The imposing neo-Georgian building is a category one historic place, listed by Heritage NZ, and its fate is being watched closely by the New Zealand public.
The Chateau is considered a lynch-pin for local tourism and its continued closure and deterioration is likely a drag on the local skifields, Whakapapa and Tūroa, which recently passed to new operators after a protracted period of administration and a direct investment of taxpayer funds that topped $50m.
However, funding per se isn’t the only impediment to resolving the site’s future.
The Government has tens of millions of dollars into the Whakapapa ski field and gondola adjacent to the derelict Chateau. Photo / Mt Ruapehu
Taranaki-area iwi are expected to begin “cultural redress” negotiations soon, related to the Tongariro National Park, and some have indicated to DoC that, before that process unfolds, they would not support the issuance of a long-term lease for the Chateau.

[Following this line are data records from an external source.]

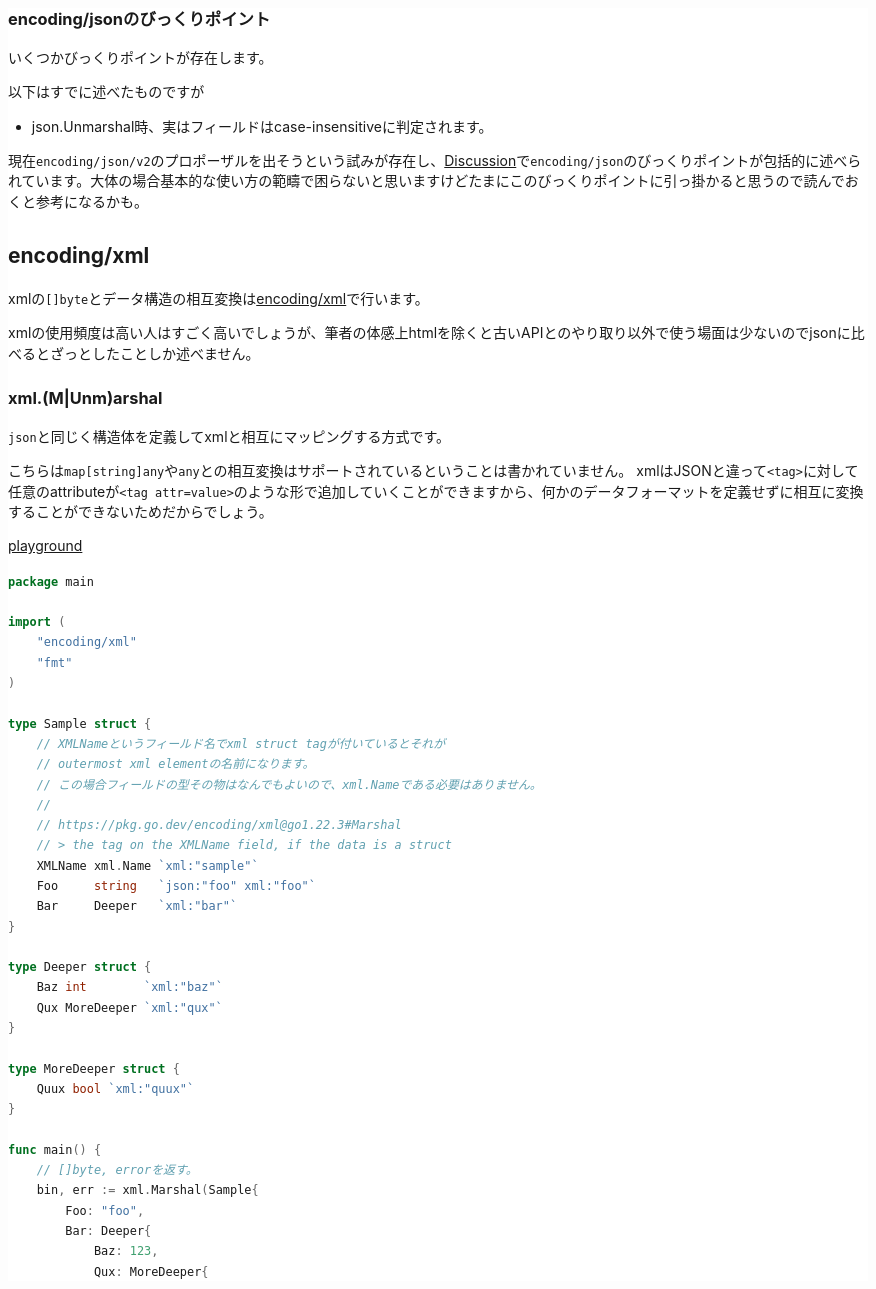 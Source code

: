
 ```go
```

### encoding/jsonのびっくりポイント

いくつかびっくりポイントが存在します。

以下はすでに述べたものですが

- json.Unmarshal時、実はフィールドはcase-insensitiveに判定されます。

現在`encoding/json/v2`のプロポーザルを出そうという試みが存在し、[Discussion](https://github.com/golang/go/discussions/63397)で`encoding/json`のびっくりポイントが包括的に述べられています。大体の場合基本的な使い方の範疇で困らないと思いますけどたまにこのびっくりポイントに引っ掛かると思うので読んでおくと参考になるかも。

## encoding/xml

xmlの`[]byte`とデータ構造の相互変換は[encoding/xml](https://pkg.go.dev/encoding/xml@go1.22.3)で行います。

xmlの使用頻度は高い人はすごく高いでしょうが、筆者の体感上htmlを除くと古いAPIとのやり取り以外で使う場面は少ないのでjsonに比べるとざっとしたことしか述べません。

### xml.(M|Unm)arshal

`json`と同じく構造体を定義してxmlと相互にマッピングする方式です。

こちらは`map[string]any`や`any`との相互変換はサポートされているということは書かれていません。
xmlはJSONと違って`<tag>`に対して任意のattributeが`<tag attr=value>`のような形で追加していくことができますから、何かのデータフォーマットを定義せずに相互に変換することができないためだからでしょう。

[playground](https://go.dev/play/p/m2ekpldD6wZ)

```go
package main

import (
	"encoding/xml"
	"fmt"
)

type Sample struct {
	// XMLNameというフィールド名でxml struct tagが付いているとそれが
	// outermost xml elementの名前になります。
	// この場合フィールドの型その物はなんでもよいので、xml.Nameである必要はありません。
	//
	// https://pkg.go.dev/encoding/xml@go1.22.3#Marshal
	// > the tag on the XMLName field, if the data is a struct
	XMLName xml.Name `xml:"sample"`
	Foo     string   `json:"foo" xml:"foo"`
	Bar     Deeper   `xml:"bar"`
}

type Deeper struct {
	Baz int        `xml:"baz"`
	Qux MoreDeeper `xml:"qux"`
}

type MoreDeeper struct {
	Quux bool `xml:"quux"`
}

func main() {
	// []byte, errorを返す。
	bin, err := xml.Marshal(Sample{
		Foo: "foo",
		Bar: Deeper{
			Baz: 123,
			Qux: MoreDeeper{
```

[encoding/json]: https://pkg.go.dev/encoding/json@go1.22.3
[以前の記事]: https://zenn.dev/ngicks/articles/go-json-that-can-be-t-null-or-undefined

A long-term lease, however, is almost undoubtedly a prerequisite for any prospective investor to sink meaningful sums of money into restoring and strengthening the building.
Whakapapa Holdings
In January, Tom Elworthy, director and indirect shareholder of Whakapapa Holdings, told the Heraldthat his company is interested in reviving the Chateau. He said the property requires an upfront investment of “many millions of dollars” but that the cost was likely to be substantially less than $100m.
Elworthy said his company would be willing to make the investment “on the right terms” – he suggested a peppercorn rent across a 30-year lease.
Whakapapa Holdings recently took over the operation of Whakapapa ski field with the help of a $5m government loan.
This week, Elworthy confirmed that Whakapapa was among the parties interviewed in the March EOI process; he said the company signed a non-disclosure agreement and that he could not discuss details of the process.
The EOI appears to have been very informal. Tully confirmed that no written information was provided to the participants and DoC did not receive any written indications or information from any participants.
Kah’s latest Annual Report
Kah’s annual report for 2023, recently released, noted that a $4.9m provision for Chateau restoration costs was: “based on the estimates of restoration costs and current claims from the lessor to satisfy lease conditions”.
“These amounts are yet to be settled with or paid to the lessor, are still subject to ongoing negotiation and there remains significant estimation uncertainty as to the final settlement or whether further obligations exist,” the statement said.
Kah bought the Chateau and many of its ancillary buildings from the government-owned Tourist Hotel Corporation in 1991.
The 1991 contract stipulates that any subsequent lessee of the site will owe Kah for the buildings’ value (to be determined by appointed valuers), and, in addition, that the buildings must be returned in good repair and condition, otherwise the value owed to Kah should be diminished commensurate with any deficiency.
The company did not respond to a request for comment.